> [EXERCISE DIRECTIONS]: Work out how many lines of the records hold the string "subsection", and reply with that number alone.

Saved data entries:
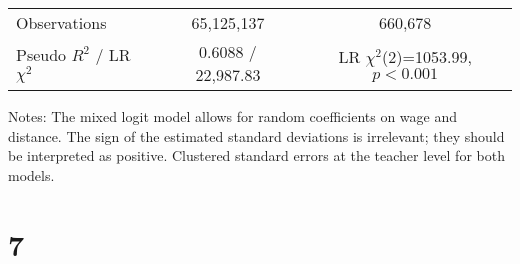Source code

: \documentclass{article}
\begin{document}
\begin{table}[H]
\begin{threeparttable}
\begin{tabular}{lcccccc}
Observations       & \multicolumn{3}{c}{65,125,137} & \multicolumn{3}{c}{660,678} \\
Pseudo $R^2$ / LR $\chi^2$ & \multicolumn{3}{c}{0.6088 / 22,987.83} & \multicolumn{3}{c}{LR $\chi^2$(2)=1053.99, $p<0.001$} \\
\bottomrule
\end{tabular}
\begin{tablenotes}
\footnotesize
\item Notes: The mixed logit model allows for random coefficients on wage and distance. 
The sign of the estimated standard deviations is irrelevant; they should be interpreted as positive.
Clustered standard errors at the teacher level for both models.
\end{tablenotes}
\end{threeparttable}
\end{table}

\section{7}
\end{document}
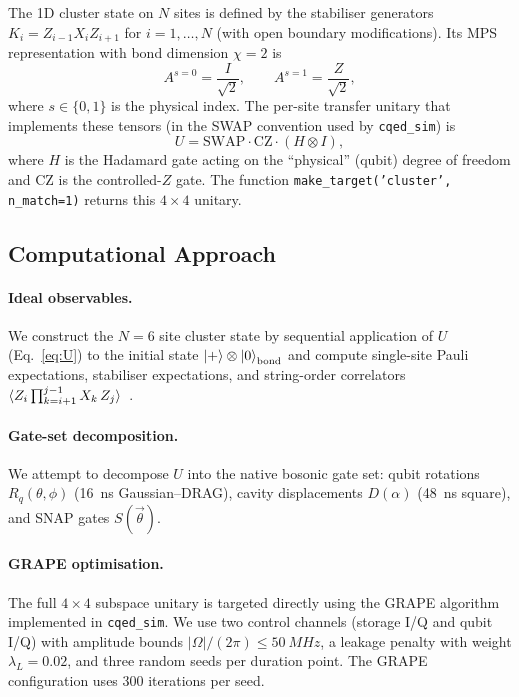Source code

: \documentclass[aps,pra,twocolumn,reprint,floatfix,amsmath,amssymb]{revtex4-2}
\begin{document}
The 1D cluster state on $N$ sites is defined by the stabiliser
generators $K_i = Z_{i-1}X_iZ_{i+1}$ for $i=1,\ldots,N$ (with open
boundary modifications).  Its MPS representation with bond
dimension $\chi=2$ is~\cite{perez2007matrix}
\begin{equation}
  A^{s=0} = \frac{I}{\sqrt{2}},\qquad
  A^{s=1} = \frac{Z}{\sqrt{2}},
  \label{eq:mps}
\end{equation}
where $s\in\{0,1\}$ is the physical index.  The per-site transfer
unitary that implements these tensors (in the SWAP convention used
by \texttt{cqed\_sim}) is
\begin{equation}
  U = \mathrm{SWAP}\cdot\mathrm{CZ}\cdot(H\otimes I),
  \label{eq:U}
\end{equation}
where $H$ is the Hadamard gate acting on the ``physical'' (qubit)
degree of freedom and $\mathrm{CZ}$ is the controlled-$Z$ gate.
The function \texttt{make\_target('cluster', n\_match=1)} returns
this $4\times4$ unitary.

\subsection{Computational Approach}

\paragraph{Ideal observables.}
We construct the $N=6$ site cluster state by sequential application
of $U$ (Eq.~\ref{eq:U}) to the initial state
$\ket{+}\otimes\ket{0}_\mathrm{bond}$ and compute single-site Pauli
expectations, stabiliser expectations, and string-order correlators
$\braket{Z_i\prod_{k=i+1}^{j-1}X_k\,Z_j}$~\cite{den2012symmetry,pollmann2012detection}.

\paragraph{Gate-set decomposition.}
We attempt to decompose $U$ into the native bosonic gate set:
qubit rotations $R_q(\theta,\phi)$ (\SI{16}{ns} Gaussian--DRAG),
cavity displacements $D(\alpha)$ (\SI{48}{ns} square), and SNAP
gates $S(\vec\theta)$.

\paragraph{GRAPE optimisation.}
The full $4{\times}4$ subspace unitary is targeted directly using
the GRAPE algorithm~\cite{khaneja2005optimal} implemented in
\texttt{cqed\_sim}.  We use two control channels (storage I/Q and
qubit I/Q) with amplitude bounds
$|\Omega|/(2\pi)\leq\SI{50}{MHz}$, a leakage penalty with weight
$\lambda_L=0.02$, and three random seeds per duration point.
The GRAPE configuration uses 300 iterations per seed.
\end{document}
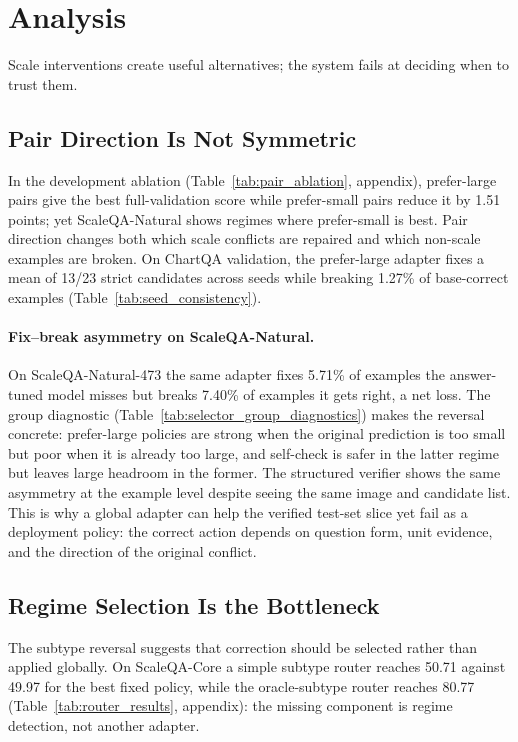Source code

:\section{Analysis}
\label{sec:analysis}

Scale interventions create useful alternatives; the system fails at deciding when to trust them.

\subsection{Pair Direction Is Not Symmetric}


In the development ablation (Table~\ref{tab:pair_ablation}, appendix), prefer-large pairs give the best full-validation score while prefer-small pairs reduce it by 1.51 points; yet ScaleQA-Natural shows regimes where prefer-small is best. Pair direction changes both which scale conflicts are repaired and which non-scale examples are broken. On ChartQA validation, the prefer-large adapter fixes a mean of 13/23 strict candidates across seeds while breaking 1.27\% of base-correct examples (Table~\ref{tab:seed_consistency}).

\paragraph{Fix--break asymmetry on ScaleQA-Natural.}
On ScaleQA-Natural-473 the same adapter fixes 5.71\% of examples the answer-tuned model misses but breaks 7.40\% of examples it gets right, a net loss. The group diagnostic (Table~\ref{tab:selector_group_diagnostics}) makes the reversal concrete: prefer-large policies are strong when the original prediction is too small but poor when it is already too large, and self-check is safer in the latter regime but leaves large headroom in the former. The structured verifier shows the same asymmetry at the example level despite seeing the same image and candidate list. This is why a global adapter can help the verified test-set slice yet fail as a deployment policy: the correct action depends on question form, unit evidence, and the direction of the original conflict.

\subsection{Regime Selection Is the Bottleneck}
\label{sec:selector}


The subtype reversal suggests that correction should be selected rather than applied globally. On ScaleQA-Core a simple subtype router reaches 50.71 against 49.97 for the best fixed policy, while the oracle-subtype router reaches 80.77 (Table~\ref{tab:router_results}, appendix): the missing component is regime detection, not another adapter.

> [TASK RESPONSE]: 3